A AFP utilizou pseudônimos para proteger a identidade dos funcionários.
O grupo malaio Top Glove registrou uma alta expressiva do lucro este ano e a cotação na Bolsa disparou mais de 400%, consequência da pandemia de coronavírus, que levou muitos países a procurar seus equipamentos de proteção.
Em uma entrevista à AFP, o migrante, que tinha longas jornadas de trabalho e recebia 300 dólares mensais, descreve condições de vida indignas, com dormitórios em que até 25 pessoas passavam a noite amontoadas.
Outros funcionários afirmaram que a empresa não fez o suficiente para protegê-los, apesar de vários alertas.
No início do ano, o governo dos Estados Unidos proibiu a importação de produtos da Top Glove, justamente por acusações sobre trabalhos forçados na empresa.
Mais de 5.000 funcionários, o equivalente a quase 25% da força de trabalho, testaram positivo na área que abriga as fábricas e os alojamentos, nas proximidades da capital da Malásia, Kuala Lumpur.
Após a explosão de casos, o governo ordenou em novembro que a Top Glove fechasse 28 das 41 fábricas que administra na Malásia.
Mas a fabricante, que fornece quase 25% das luvas vendidas em todo o planeta, advertiu que as entregas seriam atrasadas e os preços registrariam alta.
Ao mesmo tempo, as autoridades examinam medidas contra a empresa por ter alojado os funcionários em condições precárias.
Sheikh Kibria afirmou que os dormitórios lotados agravaram a situação.
"O quarto tinha um espaço mínimo. É é quase impossível manter limpo quando tantas pessoas estão juntas", disse.
Quando a situação piorou no mês passado, a Top Glove começou a levar os operários infectados com covid-19 para o hospital. Pessoas que tiveram contato entraram em quarentena.
E, embora a empresa tenha mencionado a possibilidade de reduzir o número de pessoas por dormitório, "os quartos continuaram superlotados e os casos de coronavírus aumentaram", afirmou Karan Shrestha, migrante nepalês, à AFP.
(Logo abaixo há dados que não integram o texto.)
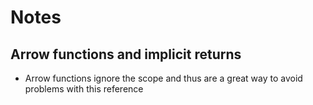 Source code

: # Notes

## Arrow functions and implicit returns

- Arrow functions ignore the scope and thus are a great way to avoid problems with this reference
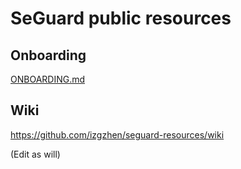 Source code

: # SeGuard public resources

## Onboarding

[ONBOARDING.md](ONBOARDING.md)

## Wiki

https://github.com/izgzhen/seguard-resources/wiki

(Edit as will)
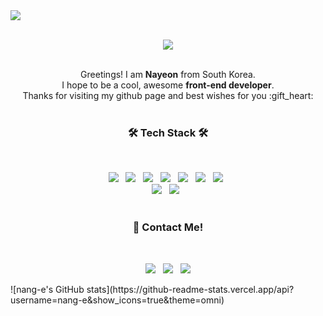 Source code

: <img src="https://capsule-render.vercel.app/api?type=shark&color=0:ee9ca7,100:ffdde1&height=230&section=header&text=Make%20it%20Count&fontSize=90&fontAlignY=40" />
<p align="center">
</br>
<img src="https://img.shields.io/badge/nange-EA4AAA?style=for-the-badge&logo=GitHub Sponsors&logoColor=black"/></a> 
<br>
<br>

<p align="center">
Greetings! I am <b>Nayeon</b> from South Korea.  <br>
I hope to be a cool, awesome <b>front-end developer</b>.  <br>
Thanks for visiting my github page and best wishes for you :gift_heart:

<br>
<br>
<h3 align="center"><b>🛠 Tech Stack 🛠</b></h3>
</br>
<p align="center">
<img src="https://img.shields.io/badge/HTML5-E34F26?style=flat-square&logo=HTML5&logoColor=white"/></a> &nbsp
<img src="https://img.shields.io/badge/CSS3-1572B6?style=flat-square&logo=CSS3&logoColor=white"/></a> &nbsp
<img src="https://img.shields.io/badge/JavaScript-F7DF1E?style=flat-square&logo=JavaScript&logoColor=white"/></a> &nbsp
<img src="https://img.shields.io/badge/Python-3776AB?style=flat-square&logo=Python&logoColor=white"/></a> &nbsp
<img src="https://img.shields.io/badge/R-276DC3?style=flat-square&logo=R&logoColor=white"/></a> &nbsp
<img src="https://img.shields.io/badge/R STUDIO-75AADB?style=flat-square&logo=RStudio&logoColor=white"/></a> &nbsp
<img src="https://img.shields.io/badge/Tableau-E97627?style=flat-square&logo=Tableau&logoColor=white"/></a> &nbsp

<br>
<img src="https://img.shields.io/badge/Jupyter-F37626?style=flat-square&logo=Jupyter&logoColor=white"/></a> &nbsp
<img src="https://img.shields.io/badge/Visual Studio Code-007ACC?style=flat-square&logo=Visual Studio Code&logoColor=white"/></a> &nbsp
<br>
<br>

<h3 align="center"><b>📮 Contact Me! </b></h3>
<br>
<p align="center">
<a href="mailto:miffy001018@gmail.com" target="_blank">
	<img src="https://img.shields.io/badge/Gmail-EA4335?style=flat-square&logo=Gmail&logoColor=white"></a> &nbsp
<a href="https://blog.naver.com/miffy001018" target="_blank">
	<img src="https://img.shields.io/badge/Blog-03C75A?style=flat-square&logo=Naver&logoColor=white"></a> &nbsp
<a href="https://cutieny.tistory.com/" target="_blank">
	<img src="https://img.shields.io/badge/Tistory-20C997?style=flat-square&logo=Velog&logoColor=white"></a>
</p>
![nang-e's GitHub stats](https://github-readme-stats.vercel.app/api?username=nang-e&show_icons=true&theme=omni)
<br>
<br>




<!--
**nang-e/nang-e** is a ✨ _special_ ✨ repository because its `README.md` (this file) appears on your GitHub profile.

Here are some ideas to get you started:

- 🔭 I’m currently working on ...
- 🌱 I’m currently learning ...
- 👯 I’m looking to collaborate on ...
- 🤔 I’m looking for help with ...
- 💬 Ask me about ...
- 📫 How to reach me: ...
- 😄 Pronouns: ...
- ⚡ Fun fact: ...
-->
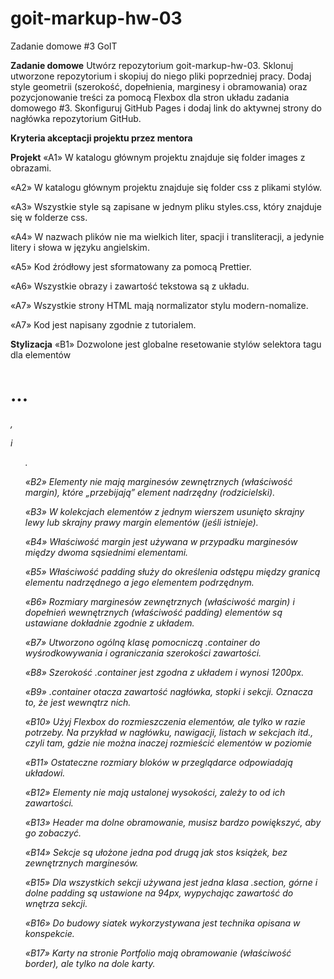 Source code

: # goit-markup-hw-03
Zadanie domowe #3 GoIT

**Zadanie domowe**
Utwórz repozytorium goit-markup-hw-03.
Sklonuj utworzone repozytorium i skopiuj do niego pliki poprzedniej pracy.
Dodaj style geometrii (szerokość, dopełnienia, marginesy i obramowania) oraz pozycjonowanie treści za pomocą Flexbox dla stron układu zadania domowego #3.
Skonfiguruj GitHub Pages i dodaj link do aktywnej strony do nagłówka repozytorium GitHub.

**Kryteria akceptacji projektu przez mentora**

**Projekt**
«A1» W katalogu głównym projektu znajduje się folder images z obrazami.

«A2» W katalogu głównym projektu znajduje się folder css z plikami stylów.

«A3» Wszystkie style są zapisane w jednym pliku styles.css, który znajduje się w folderze css.

«A4» W nazwach plików nie ma wielkich liter, spacji i transliteracji, a jedynie litery i słowa w języku angielskim.

«A5» Kod źródłowy jest sformatowany za pomocą Prettier.

«A6» Wszystkie obrazy i zawartość tekstowa są z układu.

«A7» Wszystkie strony HTML mają normalizator stylu modern-nomalize.

«A7» Kod jest napisany zgodnie z tutorialem.


**Stylizacja**
«B1» Dozwolone jest globalne resetowanie stylów selektora tagu dla elementów <h1>...<h6>, <p> i <ul>.

«B2» Elementy nie mają marginesów zewnętrznych (właściwość margin), które „przebijają” element nadrzędny (rodzicielski).

«B3» W kolekcjach elementów z jednym wierszem usunięto skrajny lewy lub skrajny prawy margin elementów (jeśli istnieje).

«B4» Właściwość margin jest używana w przypadku marginesów między dwoma sąsiednimi elementami.

«B5» Właściwość padding służy do określenia odstępu między granicą elementu nadrzędnego a jego elementem podrzędnym.

«B6» Rozmiary marginesów zewnętrznych (właściwość margin) i dopełnień wewnętrznych (właściwość padding) elementów są ustawiane dokładnie zgodnie z układem.

«B7» Utworzono ogólną klasę pomocniczą .container do wyśrodkowywania i ograniczania szerokości zawartości.

«B8» Szerokość .container jest zgodna z układem i wynosi 1200px.

«B9» .container otacza zawartość nagłówka, stopki i sekcji. Oznacza to, że jest wewnątrz nich.

«B10» Użyj Flexbox do rozmieszczenia elementów, ale tylko w razie potrzeby. Na przykład w nagłówku, nawigacji, listach w sekcjach itd., czyli tam, gdzie nie można inaczej rozmieścić elementów w poziomie

«B11» Ostateczne rozmiary bloków w przeglądarce odpowiadają układowi.

«B12» Elementy nie mają ustalonej wysokości, zależy to od ich zawartości.

«B13» Header ma dolne obramowanie, musisz bardzo powiększyć, aby go zobaczyć.

«B14» Sekcje są ułożone jedna pod drugą jak stos książek, bez zewnętrznych marginesów.

«B15» Dla wszystkich sekcji używana jest jedna klasa .section, górne i dolne padding są ustawione na 94px, wypychając zawartość do wnętrza sekcji.

«B16» Do budowy siatek wykorzystywana jest technika opisana w konspekcie.

«B17» Karty na stronie Portfolio mają obramowanie (właściwość border), ale tylko na dole karty.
"O grupo não garantiu a segurança dos operários. Os que dirigem a empresa se preocupam mais com o lucro", disse.
A Top Glove, que tem quase 21.000 funcionários e produz 90 bilhões de luvas por ano, afirma que tentou melhorar a situação.
A empresa afirma que destinou cinco milhões de dólares para os alojamentos nos últimos meses e pretende construir infraestruturas modernas para alojar mais de 7.300 pessoas.
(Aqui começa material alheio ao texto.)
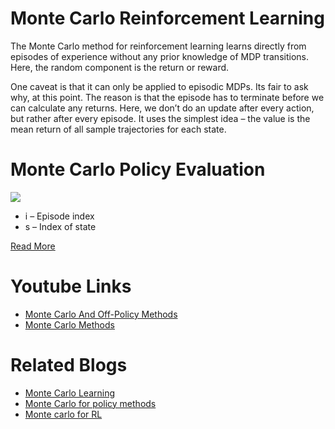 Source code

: # Monte Carlo Reinforcement Learning
The Monte Carlo method for reinforcement learning learns directly from episodes of experience without any prior knowledge of MDP transitions. Here, the random component is the return or reward.

One caveat is that it can only be applied to episodic MDPs. Its fair to ask why, at this point. The reason is that the episode has to terminate before we can calculate any returns. Here, we don’t do an update after every action, but rather after every episode. It uses the simplest idea – the value is the mean return of all sample trajectories for each state.

# Monte Carlo Policy Evaluation
<img src="https://cdn.analyticsvidhya.com/wp-content/uploads/2018/11/im_6.png">
<ul> <li>i – Episode index</li>
  <li>s – Index of state</li></ul>
<a href="https://www.analyticsvidhya.com/blog/2018/11/reinforcement-learning-introduction-monte-carlo-learning-openai-gym/">Read More</a>
<br>

# Youtube Links
<ul> <li><a href="https://youtu.be/bpUszPiWM7o">Monte Carlo And Off-Policy Methods</a></li>
  <li><a href="https://youtu.be/uiPhlFrwcw8">Monte Carlo Methods</a></li>
 </ul>
 
# Related Blogs
<ul> <li><a href="https://towardsdatascience.com/monte-carlo-learning-b83f75233f92">Monte Carlo Learning</a></li>
  <li><a href="https://medium.datadriveninvestor.com/reinforcement-learning-monte-carlo-for-policy-evaluation-312fd2e8331d">Monte Carlo for policy methods</a></li>
  <li><a href="https://medium.com/data-science-in-your-pocket/monte-carlo-for-reinforcement-learning-with-example-1754439dd628">Monte carlo for RL</a></li>
 </ul>
 
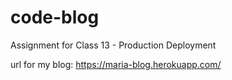 # code-blog


Assignment for Class 13 - Production Deployment

url for my blog: https://maria-blog.herokuapp.com/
"Somos conscientes de que ainda há muito por fazer para aumentar o nível de bem-estar de nossos funcionários e prometemos corrigir os erros imediatamente", declarou o diretor executivo do grupo, Lee Kim Meow.
As promessas foram feitas depois que a empresa publicou um lucro trimestre líquido de 590 milhões de dólares.
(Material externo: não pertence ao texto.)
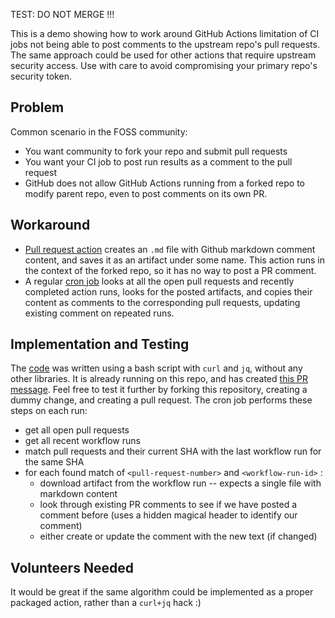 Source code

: TEST: DO NOT MERGE !!!

This is a demo showing how to work around GitHub Actions limitation of CI jobs not being able to post comments to the upstream repo's pull requests. The same approach could be used for other actions that require upstream security access.  Use with care to avoid compromising your primary repo's security token.

## Problem
Common scenario in the FOSS community:
* You want community to fork your repo and submit pull requests
* You want your CI job to post run results as a comment to the pull request
* GitHub does not allow GitHub Actions running from a forked repo to modify parent repo, even to post comments on its own PR.

## Workaround
* [Pull request action](https://github.com/nyurik/auto_pr_comments_from_forks/blob/master/.github/workflows/test.yml#L1)  creates an `.md` file with Github markdown comment content, and saves it as an artifact under some name.  This action runs in the context of the forked repo, so it has no way to post a PR comment.
* A regular [cron job](https://github.com/nyurik/auto_pr_comments_from_forks/blob/master/.github/workflows/pr_updater.yml#L1) looks at all the open pull requests and recently completed action runs, looks for the posted artifacts, and copies their content as comments to the corresponding pull requests, updating existing comment on repeated runs.

## Implementation and Testing

The [code](https://github.com/nyurik/auto_pr_comments_from_forks/blob/master/.github/workflows/pr_updater.yml#L1) was written using a bash script with `curl` and `jq`, without any other libraries. It is already running on this repo, and has created [this PR message](https://github.com/nyurik/auto_pr_comments_from_forks/pull/1). Feel free to test it further by forking this repository, creating a dummy change, and creating a pull request. The cron job performs these steps on each run:

* get all open pull requests
* get all recent workflow runs
* match pull requests and their current SHA with the last workflow run for the same SHA
* for each found match of  `<pull-request-number>`  and  `<workflow-run-id>` :
  * download artifact from the workflow run -- expects a single file with markdown content
  * look through existing PR comments to see if we have posted a comment before
    (uses a hidden magical header to identify our comment)
  * either create or update the comment with the new text (if changed)

## Volunteers Needed
It would be great if the same algorithm could be implemented as a proper packaged action, rather than a `curl+jq` hack :)
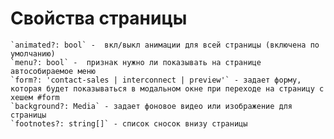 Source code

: # Свойства страницы

    `animated?: bool` -  вкл/выкл анимации для всей страницы (включена по умолчанию)
    `menu?: bool` -  признак нужно ли показывать на странице автособираемое меню
    `form?: 'contact-sales | interconnect | preview'` - задает форму, которая будет показываться в модальном окне при переходе на страницу с хешем #form
    `background?: Media` - задает фоновое видео или изображение для страницы
    `footnotes?: string[]` - список сносок внизу страницы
"O grupo, seus investidores e os compradores priorizaram uma produção de luvas mais elevada, mais rápida e uma rentabilidade maior, em detrimento da saúde da mão de obra, sobretudo imigrante", destacou Andy Hall, ativista dos direitos dos trabalhadores migrantes na Ásia.
A Top Glove afirmou que as fábricas estão em processo de reabertura e que a maioria dos trabalhadores que foram hospitalizados estão curados.
Mas alguns temem retornar à linha de produção, apesar da promessa da empresa de respeitar o distanciamento e fornecer equipamentos de proteção.
"Tenho medo de voltar a trabalhar na fábrica. Mesmo com as precauções adicionais é muito difícil evitar os contágios", declarou Salman, um bengalês entrevistado em um hotel.